> Input material:
*** Begin section ***

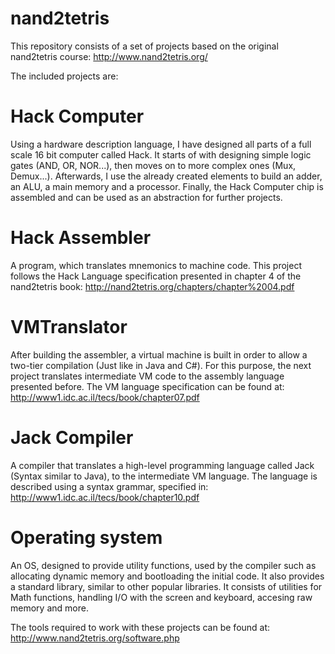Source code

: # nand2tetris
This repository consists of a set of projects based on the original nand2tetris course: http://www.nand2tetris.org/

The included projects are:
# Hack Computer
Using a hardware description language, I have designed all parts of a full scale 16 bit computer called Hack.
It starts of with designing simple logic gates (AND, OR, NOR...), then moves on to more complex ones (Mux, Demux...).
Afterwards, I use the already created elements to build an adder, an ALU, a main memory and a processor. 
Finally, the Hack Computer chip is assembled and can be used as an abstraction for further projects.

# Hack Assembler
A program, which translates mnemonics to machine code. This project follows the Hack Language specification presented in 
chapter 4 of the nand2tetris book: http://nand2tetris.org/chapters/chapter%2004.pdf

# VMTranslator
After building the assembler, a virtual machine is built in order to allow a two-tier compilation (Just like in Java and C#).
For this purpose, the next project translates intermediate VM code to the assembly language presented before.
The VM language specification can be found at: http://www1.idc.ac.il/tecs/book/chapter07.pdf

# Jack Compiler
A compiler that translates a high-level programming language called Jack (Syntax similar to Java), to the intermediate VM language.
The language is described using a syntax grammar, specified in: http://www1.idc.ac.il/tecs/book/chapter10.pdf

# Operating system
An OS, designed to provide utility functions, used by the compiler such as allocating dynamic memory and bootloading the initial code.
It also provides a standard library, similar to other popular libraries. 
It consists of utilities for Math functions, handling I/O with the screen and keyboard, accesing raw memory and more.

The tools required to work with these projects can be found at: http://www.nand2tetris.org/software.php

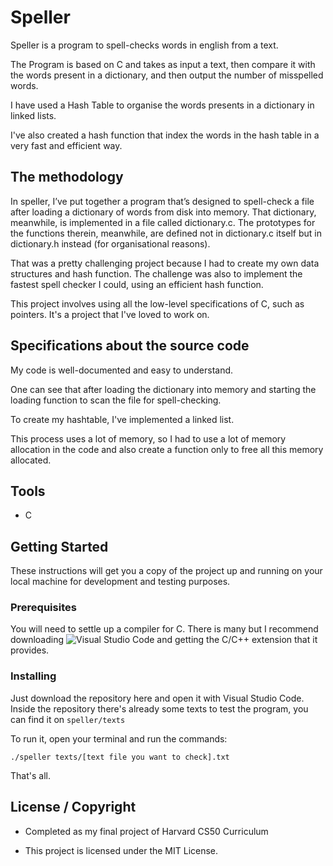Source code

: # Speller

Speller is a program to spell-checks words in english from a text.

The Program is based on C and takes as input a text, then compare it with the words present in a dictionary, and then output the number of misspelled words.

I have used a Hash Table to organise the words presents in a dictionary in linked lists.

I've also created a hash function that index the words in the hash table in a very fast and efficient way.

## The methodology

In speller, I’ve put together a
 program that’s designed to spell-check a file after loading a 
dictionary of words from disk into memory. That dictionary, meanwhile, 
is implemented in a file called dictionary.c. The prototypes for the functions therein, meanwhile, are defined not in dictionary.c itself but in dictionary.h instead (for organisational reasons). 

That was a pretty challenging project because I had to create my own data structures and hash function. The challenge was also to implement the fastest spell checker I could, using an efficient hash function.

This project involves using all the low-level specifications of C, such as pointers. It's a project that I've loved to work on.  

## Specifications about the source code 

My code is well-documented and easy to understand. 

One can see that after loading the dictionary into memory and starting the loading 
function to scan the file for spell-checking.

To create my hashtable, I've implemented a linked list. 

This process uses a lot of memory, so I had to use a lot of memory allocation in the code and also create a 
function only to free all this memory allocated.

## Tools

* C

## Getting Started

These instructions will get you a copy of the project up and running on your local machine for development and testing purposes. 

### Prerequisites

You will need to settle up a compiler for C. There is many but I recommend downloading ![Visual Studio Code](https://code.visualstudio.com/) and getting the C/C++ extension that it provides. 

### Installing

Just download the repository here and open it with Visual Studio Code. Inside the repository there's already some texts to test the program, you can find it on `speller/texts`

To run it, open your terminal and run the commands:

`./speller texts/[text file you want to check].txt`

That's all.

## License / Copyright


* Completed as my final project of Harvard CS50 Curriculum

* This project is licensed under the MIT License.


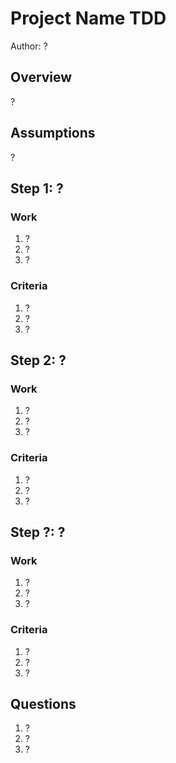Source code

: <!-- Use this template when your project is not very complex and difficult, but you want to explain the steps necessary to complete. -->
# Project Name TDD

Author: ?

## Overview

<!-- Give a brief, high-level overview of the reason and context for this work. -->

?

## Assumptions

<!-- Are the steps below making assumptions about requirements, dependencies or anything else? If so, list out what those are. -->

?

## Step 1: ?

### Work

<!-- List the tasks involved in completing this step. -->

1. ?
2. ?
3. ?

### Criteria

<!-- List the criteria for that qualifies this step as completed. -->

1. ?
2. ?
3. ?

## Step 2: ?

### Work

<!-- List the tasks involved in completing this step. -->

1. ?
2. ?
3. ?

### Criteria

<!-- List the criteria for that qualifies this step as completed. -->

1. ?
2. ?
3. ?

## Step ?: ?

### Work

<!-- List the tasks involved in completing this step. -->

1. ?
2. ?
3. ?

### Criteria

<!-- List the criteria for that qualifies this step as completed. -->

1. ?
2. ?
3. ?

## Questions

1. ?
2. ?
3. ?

*** End section ***

> Problem:
The task calls for duplicating the data exactly, with no images kept.

> Solved exercise:
Source code

: # nand2tetris
This repository consists of a set of projects based on the original nand2tetris course: http://www.nand2tetris.org/

The included projects are:
# Hack Computer
Using a hardware description language, I have designed all parts of a full scale 16 bit computer called Hack.
It starts of with designing simple logic gates (AND, OR, NOR...), then moves on to more complex ones (Mux, Demux...).
Afterwards, I use the already created elements to build an adder, an ALU, a main memory and a processor. 
Finally, the Hack Computer chip is assembled and can be used as an abstraction for further projects.

# Hack Assembler
A program, which translates mnemonics to machine code. This project follows the Hack Language specification presented in 
chapter 4 of the nand2tetris book: http://nand2tetris.org/chapters/chapter%2004.pdf

# VMTranslator
After building the assembler, a virtual machine is built in order to allow a two-tier compilation (Just like in Java and C#).
For this purpose, the next project translates intermediate VM code to the assembly language presented before.
The VM language specification can be found at: http://www1.idc.ac.il/tecs/book/chapter07.pdf

# Jack Compiler
A compiler that translates a high-level programming language called Jack (Syntax similar to Java), to the intermediate VM language.
The language is described using a syntax grammar, specified in: http://www1.idc.ac.il/tecs/book/chapter10.pdf

# Operating system
An OS, designed to provide utility functions, used by the compiler such as allocating dynamic memory and bootloading the initial code.
It also provides a standard library, similar to other popular libraries. 
It consists of utilities for Math functions, handling I/O with the screen and keyboard, accesing raw memory and more.

The tools required to work with these projects can be found at: http://www.nand2tetris.org/software.php

Source code

: # Speller

Speller is a program to spell-checks words in english from a text.

The Program is based on C and takes as input a text, then compare it with the words present in a dictionary, and then output the number of misspelled words.

I have used a Hash Table to organise the words presents in a dictionary in linked lists.

I've also created a hash function that index the words in the hash table in a very fast and efficient way.

## The methodology

In speller, I’ve put together a
 program that’s designed to spell-check a file after loading a 
dictionary of words from disk into memory. That dictionary, meanwhile, 
is implemented in a file called dictionary.c. The prototypes for the functions therein, meanwhile, are defined not in dictionary.c itself but in dictionary.h instead (for organisational reasons). 

That was a pretty challenging project because I had to create my own data structures and hash function. The challenge was also to implement the fastest spell checker I could, using an efficient hash function.

This project involves using all the low-level specifications of C, such as pointers. It's a project that I've loved to work on.  

## Specifications about the source code 

My code is well-documented and easy to understand. 

One can see that after loading the dictionary into memory and starting the loading 
function to scan the file for spell-checking.

To create my hashtable, I've implemented a linked list. 

This process uses a lot of memory, so I had to use a lot of memory allocation in the code and also create a 
function only to free all this memory allocated.

## Tools

* C

## Getting Started

These instructions will get you a copy of the project up and running on your local machine for development and testing purposes. 

### Prerequisites

You will need to settle up a compiler for C. There is many but I recommend downloading ![Visual Studio Code](https://code.visualstudio.com/) and getting the C/C++ extension that it provides. 

### Installing

Just download the repository here and open it with Visual Studio Code. Inside the repository there's already some texts to test the program, you can find it on `speller/texts`

To run it, open your terminal and run the commands:

`./speller texts/[text file you want to check].txt`

That's all.

## License / Copyright


* Completed as my final project of Harvard CS50 Curriculum

* This project is licensed under the MIT License.


Source code

: <!-- Use this template when your project is not very complex and difficult, but you want to explain the steps necessary to complete. -->
# Project Name TDD

Author: ?

## Overview

<!-- Give a brief, high-level overview of the reason and context for this work. -->

?

## Assumptions

<!-- Are the steps below making assumptions about requirements, dependencies or anything else? If so, list out what those are. -->

?

## Step 1: ?

### Work

<!-- List the tasks involved in completing this step. -->

1. ?
2. ?
3. ?

### Criteria

<!-- List the criteria for that qualifies this step as completed. -->

1. ?
2. ?
3. ?

## Step 2: ?

### Work

<!-- List the tasks involved in completing this step. -->

1. ?
2. ?
3. ?

### Criteria

<!-- List the criteria for that qualifies this step as completed. -->

1. ?
2. ?
3. ?

## Step ?: ?

### Work

<!-- List the tasks involved in completing this step. -->

1. ?
2. ?
3. ?

### Criteria

<!-- List the criteria for that qualifies this step as completed. -->

1. ?
2. ?
3. ?

## Questions

1. ?
2. ?
3. ?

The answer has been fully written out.